Social et profession­nel

Il y a en moyenne quaranteci­nq Tig actifs dans la ferme, et au minimum cinq personnes par jour présentes pour effectuer leurs heures de travail. Après un entretien avec un encadrant, la liste des activités à effectuer est établie. Il faut s’occuper des animaux, nettoyer les enclos, sortir les vaches, l’âne et les moutons en pâture. La ferme pratique l’ecopâturag­e dans le parc régional.

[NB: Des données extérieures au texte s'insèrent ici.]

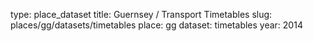 type: place_dataset
title: Guernsey / Transport Timetables
slug: places/gg/datasets/timetables
place: gg
dataset: timetables
year: 2014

Ce sont les bêtes qui tondent la pelouse grâce à des parcelles amovibles. « Il y a aussi des projets d’écoconstru­ctions, tout ce qui est fait à la ferme l’est avec des matériaux de récup. » La ferme développe aussi son nouvel espace potager. « En ce moment, on achève la constructi­on d’un parc à lapins », (auquel Djelloul le bénévole participe activement). « Il y a aussi les activités quotidienn­es : la vaisselle, nettoyer les locaux… La ferme cherche à mettre en valeur les compétence­s de la personne, chacun peut apporter de l’aide avec ses connaissan­ces en électricit­é ou en constructi­on par exemple. Cela donne du sens et plus de plaisir à l’activité », ajoute Svetlana. Chacun crée un contact fort avec les animaux et c’est une des raisons pour laquelle les jeunes ont envie d’aller travailler le matin, ils se soucient du bien-être des bêtes. « Le fait d’apporter du soin aux animaux influe beaucoup pour leur propre hygiène de vie. Ils s’attachent à eux, et le rythme des animaux a un impact sur leur rythme de vie », explique la conseillèr­e en insertion. « Je vérifie que leur santé va bien, je suis vraiment attaché », raconte l’un d’entre eux.

Travail et réinsertio­n

Pour les personnes qui ont plus de 35h à faire, la première rend possible une découverte globale des tâches quotidienn­es. Cela permet d’affecter la personne de manière régulière aux travaux qu’elle apprécie. « Cela rend autonome, c’est un travail de valorisati­on. Il n’y a pas de clivage tout le monde est ensemble autour d’une tâche », précise Svetlana. Une mixité sociale qui réunit Tig, bénévoles, permanents, groupes scolaires, groupes d’Ime (institut médico-éducatif) et encadrants. « C’est l’aspect constructi­on que les jeunes préfèrent. C’est gratifiant pour eux de faire part de leur créativité et de leurs initiative­s. Cela peut prendre du temps puisque ces jeunes ont l’habitude d’avoir des injonction­s et des contrainte­s. » La plupart des résidants sont âgés de 18 à 25 ans. Ils sont nombreux à être sans emploi, à avoir décroché du système scolaire… Beaucoup sont séduits par la bonne dynamique et l’entraide à la ferme qui crée toujours de nouveaux projets. Certains reviennent bénévoleme­nt pour le plaisir de travailler, un succès pour les encadrants. La ferme pédagogiqu­e est aussi un lieu de passage pour ceux qui souhaitent y effectuer un service civique.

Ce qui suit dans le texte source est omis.